Le modèle assurantiel sur lequel reposait l’enseignement spécialisé représentait un cadre institutionnel exceptionnel et complexe dans lequel convergeaient l’assurance fédérale, garante d’un certain type de droit individuel, et les valeurs et principes organisationnels des systèmes d’éducation et de formation des collectivités locales. Dans ce modèle, chaque mesure scolaire à caractère spécial, que ce soit au niveau de la différenciation structurelle ou de l’inclusion, impliquait la rencontre de l’exceptionnalité avec les traditions, les conventions, les habitudes, les disponibilités et les ressources de chaque institution. Ce cadre offrait des possibilités à négocier mais il n’imposait pas de devoirs. L’intégration ponctuelle, partielle ou totale d’élèves avec des « besoins pédagogiques particuliers » reposait sur les contingences spécifiques du dialogue entre l’individu et l’institution.

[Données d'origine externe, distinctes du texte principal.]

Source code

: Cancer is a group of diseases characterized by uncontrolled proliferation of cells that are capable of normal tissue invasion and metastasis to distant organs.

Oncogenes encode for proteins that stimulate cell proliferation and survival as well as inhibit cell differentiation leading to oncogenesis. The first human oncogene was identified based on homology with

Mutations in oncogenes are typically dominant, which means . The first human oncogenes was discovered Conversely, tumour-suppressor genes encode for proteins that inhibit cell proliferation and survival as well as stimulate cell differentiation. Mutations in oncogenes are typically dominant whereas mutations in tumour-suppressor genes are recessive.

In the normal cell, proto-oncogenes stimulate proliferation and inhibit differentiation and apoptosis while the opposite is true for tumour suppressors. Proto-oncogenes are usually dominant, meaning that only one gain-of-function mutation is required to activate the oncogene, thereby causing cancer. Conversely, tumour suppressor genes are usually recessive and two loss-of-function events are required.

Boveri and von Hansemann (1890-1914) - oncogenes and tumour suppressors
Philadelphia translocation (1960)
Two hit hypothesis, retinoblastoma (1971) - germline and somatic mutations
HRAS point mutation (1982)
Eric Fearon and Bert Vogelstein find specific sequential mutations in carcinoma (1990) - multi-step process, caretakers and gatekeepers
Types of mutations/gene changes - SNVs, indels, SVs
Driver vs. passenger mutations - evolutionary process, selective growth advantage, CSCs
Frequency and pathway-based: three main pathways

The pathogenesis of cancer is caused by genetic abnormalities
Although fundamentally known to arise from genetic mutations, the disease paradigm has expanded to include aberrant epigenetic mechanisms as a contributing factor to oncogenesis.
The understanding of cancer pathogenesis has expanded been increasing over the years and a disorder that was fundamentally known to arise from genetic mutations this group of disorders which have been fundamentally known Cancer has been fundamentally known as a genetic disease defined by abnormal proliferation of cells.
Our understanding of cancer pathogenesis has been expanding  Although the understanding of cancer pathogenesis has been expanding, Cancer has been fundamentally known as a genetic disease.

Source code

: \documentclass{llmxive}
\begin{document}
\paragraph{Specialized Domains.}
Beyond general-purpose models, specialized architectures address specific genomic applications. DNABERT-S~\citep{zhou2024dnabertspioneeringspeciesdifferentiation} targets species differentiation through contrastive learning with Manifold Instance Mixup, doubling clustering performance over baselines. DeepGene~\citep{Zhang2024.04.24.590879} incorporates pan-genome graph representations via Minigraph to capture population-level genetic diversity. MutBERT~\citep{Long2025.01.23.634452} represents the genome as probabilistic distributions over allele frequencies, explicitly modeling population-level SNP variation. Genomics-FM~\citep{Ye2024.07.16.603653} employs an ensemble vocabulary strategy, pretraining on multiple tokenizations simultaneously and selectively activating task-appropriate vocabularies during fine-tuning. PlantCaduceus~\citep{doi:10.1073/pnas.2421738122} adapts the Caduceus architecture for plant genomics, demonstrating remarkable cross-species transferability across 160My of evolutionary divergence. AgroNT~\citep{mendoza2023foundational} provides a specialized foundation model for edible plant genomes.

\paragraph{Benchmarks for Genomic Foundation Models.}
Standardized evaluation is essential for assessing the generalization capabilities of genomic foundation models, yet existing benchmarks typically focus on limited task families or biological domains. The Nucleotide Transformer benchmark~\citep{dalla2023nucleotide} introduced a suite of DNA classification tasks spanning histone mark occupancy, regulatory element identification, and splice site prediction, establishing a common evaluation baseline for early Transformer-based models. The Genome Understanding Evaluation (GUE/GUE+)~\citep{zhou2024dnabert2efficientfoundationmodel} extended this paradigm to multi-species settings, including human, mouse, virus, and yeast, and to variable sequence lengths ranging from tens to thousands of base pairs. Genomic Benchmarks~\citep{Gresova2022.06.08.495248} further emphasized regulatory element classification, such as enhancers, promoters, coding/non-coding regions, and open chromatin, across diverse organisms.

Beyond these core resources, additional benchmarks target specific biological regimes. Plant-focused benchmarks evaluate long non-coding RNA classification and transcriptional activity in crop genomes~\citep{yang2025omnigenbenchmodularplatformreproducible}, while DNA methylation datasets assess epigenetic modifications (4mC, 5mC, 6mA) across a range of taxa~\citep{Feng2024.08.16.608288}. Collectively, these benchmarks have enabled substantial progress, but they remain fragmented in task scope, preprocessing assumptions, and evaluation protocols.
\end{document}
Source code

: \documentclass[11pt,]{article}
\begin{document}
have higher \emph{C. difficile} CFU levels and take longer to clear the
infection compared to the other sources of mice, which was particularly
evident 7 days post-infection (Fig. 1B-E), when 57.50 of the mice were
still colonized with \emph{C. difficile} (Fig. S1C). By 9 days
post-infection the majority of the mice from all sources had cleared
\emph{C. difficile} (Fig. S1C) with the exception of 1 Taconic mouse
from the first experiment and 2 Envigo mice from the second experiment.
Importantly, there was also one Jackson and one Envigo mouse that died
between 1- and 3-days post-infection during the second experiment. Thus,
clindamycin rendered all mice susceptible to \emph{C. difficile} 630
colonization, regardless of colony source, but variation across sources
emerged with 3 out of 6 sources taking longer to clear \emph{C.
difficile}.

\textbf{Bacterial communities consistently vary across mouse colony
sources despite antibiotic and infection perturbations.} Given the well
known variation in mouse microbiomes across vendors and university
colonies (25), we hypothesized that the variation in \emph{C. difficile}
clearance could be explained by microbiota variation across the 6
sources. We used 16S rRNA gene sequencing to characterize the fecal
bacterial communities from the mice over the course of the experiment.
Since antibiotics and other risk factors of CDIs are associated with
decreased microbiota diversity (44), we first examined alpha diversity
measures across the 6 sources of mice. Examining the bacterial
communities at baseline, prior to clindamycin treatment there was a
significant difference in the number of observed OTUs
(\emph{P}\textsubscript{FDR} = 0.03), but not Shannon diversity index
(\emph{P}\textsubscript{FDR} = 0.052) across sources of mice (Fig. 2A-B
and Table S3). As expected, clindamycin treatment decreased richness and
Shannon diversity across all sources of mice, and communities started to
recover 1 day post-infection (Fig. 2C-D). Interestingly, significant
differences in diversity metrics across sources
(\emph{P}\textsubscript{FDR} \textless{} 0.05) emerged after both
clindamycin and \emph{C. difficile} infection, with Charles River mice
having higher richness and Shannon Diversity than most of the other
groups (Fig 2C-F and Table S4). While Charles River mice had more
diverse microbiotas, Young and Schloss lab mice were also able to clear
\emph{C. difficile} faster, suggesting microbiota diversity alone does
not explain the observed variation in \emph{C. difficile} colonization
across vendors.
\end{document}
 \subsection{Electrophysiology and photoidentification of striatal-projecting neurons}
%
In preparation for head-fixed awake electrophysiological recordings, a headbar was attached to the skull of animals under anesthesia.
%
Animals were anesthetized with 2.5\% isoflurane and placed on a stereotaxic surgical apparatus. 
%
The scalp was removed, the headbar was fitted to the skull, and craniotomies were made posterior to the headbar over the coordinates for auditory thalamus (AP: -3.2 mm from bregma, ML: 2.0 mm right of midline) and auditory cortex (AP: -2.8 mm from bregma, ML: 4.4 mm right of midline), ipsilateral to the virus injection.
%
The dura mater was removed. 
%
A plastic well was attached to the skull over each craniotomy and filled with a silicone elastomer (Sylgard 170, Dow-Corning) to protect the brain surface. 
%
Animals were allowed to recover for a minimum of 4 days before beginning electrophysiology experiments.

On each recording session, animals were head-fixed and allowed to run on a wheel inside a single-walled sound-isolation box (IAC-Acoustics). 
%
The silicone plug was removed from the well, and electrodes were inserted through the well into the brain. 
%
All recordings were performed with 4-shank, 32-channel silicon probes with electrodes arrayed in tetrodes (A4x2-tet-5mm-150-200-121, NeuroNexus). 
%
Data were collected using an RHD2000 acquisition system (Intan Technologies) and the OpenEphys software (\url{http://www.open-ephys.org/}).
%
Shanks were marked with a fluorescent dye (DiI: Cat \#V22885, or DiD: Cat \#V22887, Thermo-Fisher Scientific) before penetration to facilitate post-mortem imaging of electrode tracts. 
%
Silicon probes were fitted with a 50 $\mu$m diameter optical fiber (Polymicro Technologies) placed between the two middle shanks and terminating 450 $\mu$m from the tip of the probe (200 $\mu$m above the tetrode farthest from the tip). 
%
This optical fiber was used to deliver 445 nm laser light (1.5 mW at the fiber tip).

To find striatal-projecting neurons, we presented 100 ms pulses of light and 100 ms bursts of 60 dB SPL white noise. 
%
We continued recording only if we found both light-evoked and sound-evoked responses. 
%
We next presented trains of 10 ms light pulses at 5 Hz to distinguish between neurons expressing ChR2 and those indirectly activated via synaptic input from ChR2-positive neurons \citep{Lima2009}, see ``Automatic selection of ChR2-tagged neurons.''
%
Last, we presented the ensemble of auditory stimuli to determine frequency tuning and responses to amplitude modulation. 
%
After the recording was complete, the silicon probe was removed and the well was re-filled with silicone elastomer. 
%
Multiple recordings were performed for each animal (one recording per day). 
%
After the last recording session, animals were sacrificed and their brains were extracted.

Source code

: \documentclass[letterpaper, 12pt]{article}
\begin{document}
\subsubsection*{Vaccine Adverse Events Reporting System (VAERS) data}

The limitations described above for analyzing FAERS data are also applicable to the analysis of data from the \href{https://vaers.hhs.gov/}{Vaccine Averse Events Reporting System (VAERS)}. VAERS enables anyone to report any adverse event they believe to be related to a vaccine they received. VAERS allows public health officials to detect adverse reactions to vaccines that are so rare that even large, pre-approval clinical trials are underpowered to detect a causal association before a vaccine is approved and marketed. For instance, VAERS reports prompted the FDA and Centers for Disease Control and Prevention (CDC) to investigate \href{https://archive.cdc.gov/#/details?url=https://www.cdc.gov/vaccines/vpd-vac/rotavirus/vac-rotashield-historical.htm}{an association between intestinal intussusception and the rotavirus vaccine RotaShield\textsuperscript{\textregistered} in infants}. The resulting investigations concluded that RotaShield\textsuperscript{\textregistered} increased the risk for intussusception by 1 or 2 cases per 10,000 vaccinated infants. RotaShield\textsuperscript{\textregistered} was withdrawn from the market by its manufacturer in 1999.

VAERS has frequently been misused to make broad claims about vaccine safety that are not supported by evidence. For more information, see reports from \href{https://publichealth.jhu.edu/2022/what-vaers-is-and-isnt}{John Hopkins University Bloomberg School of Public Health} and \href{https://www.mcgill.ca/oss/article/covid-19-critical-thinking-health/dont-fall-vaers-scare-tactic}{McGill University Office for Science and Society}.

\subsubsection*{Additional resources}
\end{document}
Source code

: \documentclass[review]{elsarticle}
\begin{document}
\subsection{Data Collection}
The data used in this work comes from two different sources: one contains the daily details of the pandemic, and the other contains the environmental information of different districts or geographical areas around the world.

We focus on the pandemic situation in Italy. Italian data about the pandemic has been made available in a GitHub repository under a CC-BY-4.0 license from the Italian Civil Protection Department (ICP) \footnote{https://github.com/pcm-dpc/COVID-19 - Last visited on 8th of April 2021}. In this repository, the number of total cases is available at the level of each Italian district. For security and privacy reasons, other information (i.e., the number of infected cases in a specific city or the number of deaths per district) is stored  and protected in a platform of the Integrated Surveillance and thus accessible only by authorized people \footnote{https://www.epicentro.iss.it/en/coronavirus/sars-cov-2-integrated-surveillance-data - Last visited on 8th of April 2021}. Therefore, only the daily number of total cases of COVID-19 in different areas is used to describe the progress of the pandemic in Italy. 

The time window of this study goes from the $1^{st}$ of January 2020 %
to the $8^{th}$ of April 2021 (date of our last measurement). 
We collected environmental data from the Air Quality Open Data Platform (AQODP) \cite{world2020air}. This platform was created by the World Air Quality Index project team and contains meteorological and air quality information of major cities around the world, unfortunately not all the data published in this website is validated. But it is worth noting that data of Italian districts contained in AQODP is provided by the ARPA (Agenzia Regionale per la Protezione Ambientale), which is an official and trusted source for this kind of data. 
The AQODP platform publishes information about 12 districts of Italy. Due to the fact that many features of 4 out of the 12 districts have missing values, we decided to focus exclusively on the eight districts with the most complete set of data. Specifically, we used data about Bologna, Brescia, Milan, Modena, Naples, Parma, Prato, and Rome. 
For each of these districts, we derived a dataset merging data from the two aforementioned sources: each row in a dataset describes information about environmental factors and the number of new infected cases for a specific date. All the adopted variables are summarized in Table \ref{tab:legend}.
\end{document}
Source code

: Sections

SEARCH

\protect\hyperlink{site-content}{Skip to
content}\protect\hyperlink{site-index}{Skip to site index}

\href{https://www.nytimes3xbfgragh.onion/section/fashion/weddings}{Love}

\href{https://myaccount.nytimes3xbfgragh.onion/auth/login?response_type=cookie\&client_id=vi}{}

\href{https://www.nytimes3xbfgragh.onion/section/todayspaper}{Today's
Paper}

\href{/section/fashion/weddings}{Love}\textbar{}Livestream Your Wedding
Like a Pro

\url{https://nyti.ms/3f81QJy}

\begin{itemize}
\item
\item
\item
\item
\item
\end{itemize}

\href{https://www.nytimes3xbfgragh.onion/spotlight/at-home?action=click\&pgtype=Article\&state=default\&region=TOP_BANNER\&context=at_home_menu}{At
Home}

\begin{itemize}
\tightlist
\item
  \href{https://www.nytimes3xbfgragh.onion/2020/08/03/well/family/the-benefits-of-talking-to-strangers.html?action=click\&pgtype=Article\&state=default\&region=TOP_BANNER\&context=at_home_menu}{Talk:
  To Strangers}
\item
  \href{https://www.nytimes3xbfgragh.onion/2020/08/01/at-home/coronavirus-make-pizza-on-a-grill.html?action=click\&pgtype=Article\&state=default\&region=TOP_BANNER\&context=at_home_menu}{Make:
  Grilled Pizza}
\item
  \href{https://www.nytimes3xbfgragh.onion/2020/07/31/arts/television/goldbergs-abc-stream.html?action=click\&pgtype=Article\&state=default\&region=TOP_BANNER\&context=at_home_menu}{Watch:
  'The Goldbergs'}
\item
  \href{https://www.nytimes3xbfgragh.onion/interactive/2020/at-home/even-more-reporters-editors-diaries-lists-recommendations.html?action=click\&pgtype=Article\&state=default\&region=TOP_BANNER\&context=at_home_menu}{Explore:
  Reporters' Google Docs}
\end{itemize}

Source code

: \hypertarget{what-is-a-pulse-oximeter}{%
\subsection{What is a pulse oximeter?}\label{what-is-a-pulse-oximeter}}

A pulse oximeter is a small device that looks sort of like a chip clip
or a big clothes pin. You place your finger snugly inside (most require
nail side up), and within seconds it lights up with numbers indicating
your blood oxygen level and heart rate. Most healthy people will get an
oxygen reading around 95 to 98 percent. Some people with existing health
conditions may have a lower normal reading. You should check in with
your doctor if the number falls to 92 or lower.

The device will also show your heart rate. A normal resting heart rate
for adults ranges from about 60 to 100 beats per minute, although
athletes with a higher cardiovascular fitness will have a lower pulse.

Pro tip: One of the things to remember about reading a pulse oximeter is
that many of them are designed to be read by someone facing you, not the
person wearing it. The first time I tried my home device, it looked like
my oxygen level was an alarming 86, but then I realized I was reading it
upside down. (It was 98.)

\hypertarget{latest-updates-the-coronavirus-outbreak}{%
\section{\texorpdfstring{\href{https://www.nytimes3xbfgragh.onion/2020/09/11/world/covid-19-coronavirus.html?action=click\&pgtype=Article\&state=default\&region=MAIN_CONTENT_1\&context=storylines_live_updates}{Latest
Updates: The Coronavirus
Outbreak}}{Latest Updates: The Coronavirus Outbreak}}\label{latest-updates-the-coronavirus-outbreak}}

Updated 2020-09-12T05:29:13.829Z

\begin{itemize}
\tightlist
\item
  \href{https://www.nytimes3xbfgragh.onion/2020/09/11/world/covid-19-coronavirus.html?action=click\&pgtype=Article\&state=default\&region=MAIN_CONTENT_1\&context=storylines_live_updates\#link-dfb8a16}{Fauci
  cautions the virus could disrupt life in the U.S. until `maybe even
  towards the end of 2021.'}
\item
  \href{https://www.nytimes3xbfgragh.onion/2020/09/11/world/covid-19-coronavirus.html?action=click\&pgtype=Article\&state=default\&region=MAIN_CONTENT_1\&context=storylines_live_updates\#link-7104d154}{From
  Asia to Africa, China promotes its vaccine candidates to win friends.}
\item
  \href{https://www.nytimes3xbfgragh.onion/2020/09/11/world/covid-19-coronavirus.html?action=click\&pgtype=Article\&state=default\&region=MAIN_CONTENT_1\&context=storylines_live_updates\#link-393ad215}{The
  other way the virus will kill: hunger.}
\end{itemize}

La perspective inclusive, voulue par les États signataires de la convention, met l’accent non pas sur le droit individuel, mais sur le droit d’accès de chacun·e à une école capable de garantir à tous et toutes l’accueil et le suivi dans un espace scolaire et d’apprentissage commun. C’est le principe des droits humains et de l’équité des attentions et des opportunités de croissance et développement au sein de cette communauté qui est au cœur de ce nouveau paradigme.

Le passage du droit individuel et causal au droit général de l’inclusion scolaire de tout élève (paradigme des droits humains) s’accompagne d’une charge idéologique qui exerce une pression nouvelle au sein des communautés de pratique et d’apprentissage. L’« école pour tous » implique la révision des bases scolaires sur le plan de la répartition des tâches éducatives et formatives, de la formulation des plans d’études, du développement de nouvelles situ­a­tions et conditions didactiques, formatives et éducatives, de l’évaluation de l’apprentissage et de l’élaboration de nouveaux indicateurs scolaires de qualité.

Références

Bless, G. & Mohr, K. (2007). Die Effekte von Sonderunterricht und gemeinsamem Unterricht auf die Entwicklung von Kindern mit Lernbehinderungen. In W. Jürgen & F. Wember (Hrsg.), Sonderpädagogik des Lernens : Handbuch Sonderpädagogik (Bd. 2, S. 375-383). Göttingen : Hogrefe.

Mainardi, M. (2005). Scuola regolare e pedagogia speciale e specializzata : un rapporto in costante divenire ? In B. Kronenberg & A. Kummer Wyss (Hrsg.), Heilpädagogik für alle ? Éducation et pédagogie spécialisées pour tous ? (S. 127-146). Luzern : Édition SZH/SPC.

Rochat, L. (2009). Les conceptions et modèles principaux concernant le handicap. Berne : Bureau fédéral de l’égalité pour les personnes handicapées.